A line below contains "## 🤖 **Advanced Features**", and a later one contains "- [ ] Implement inventory management alerts". Repeat both, with every line between them, exactly.

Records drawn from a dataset
################
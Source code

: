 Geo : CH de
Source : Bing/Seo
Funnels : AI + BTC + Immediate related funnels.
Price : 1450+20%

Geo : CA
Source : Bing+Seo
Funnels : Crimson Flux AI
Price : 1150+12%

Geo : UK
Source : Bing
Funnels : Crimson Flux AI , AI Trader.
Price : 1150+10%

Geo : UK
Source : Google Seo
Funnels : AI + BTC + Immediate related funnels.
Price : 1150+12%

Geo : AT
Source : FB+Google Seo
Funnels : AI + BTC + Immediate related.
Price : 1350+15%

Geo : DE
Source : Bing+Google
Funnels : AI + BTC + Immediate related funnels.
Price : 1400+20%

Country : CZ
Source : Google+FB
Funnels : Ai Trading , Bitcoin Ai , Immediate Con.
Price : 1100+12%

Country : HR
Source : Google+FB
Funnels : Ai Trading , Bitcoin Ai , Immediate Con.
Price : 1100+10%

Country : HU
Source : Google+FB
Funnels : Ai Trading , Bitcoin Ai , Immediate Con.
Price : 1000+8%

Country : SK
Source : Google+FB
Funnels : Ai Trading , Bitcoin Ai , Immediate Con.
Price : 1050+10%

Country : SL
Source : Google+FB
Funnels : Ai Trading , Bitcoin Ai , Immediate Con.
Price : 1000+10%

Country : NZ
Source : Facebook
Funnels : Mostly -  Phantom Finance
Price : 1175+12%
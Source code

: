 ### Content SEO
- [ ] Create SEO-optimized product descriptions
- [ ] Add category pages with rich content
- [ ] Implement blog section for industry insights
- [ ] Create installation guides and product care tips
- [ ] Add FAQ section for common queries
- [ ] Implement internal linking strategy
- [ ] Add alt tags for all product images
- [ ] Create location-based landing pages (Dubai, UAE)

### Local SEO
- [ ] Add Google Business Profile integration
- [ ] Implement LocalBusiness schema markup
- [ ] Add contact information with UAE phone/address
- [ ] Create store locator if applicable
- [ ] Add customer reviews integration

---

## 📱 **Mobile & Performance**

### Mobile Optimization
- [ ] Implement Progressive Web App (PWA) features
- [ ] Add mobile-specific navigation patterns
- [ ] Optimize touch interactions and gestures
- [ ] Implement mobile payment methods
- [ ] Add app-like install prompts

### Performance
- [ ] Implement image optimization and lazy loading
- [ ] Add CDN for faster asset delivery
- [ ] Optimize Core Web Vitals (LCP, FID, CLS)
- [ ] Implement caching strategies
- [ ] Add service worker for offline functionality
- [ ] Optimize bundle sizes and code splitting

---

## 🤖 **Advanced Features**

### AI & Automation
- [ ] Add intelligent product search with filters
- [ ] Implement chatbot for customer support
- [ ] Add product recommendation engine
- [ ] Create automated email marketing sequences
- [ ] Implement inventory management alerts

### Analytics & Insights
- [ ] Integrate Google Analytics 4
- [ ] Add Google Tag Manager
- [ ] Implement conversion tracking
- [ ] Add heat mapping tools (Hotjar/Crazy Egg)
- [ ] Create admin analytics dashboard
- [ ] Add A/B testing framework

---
################
• WRITTEN SOLUTION:
## 🤖 **Advanced Features**

### AI & Automation
- [ ] Add intelligent product search with filters
- [ ] Implement chatbot for customer support
- [ ] Add product recommendation engine
- [ ] Create automated email marketing sequences
- [ ] Implement inventory management alerts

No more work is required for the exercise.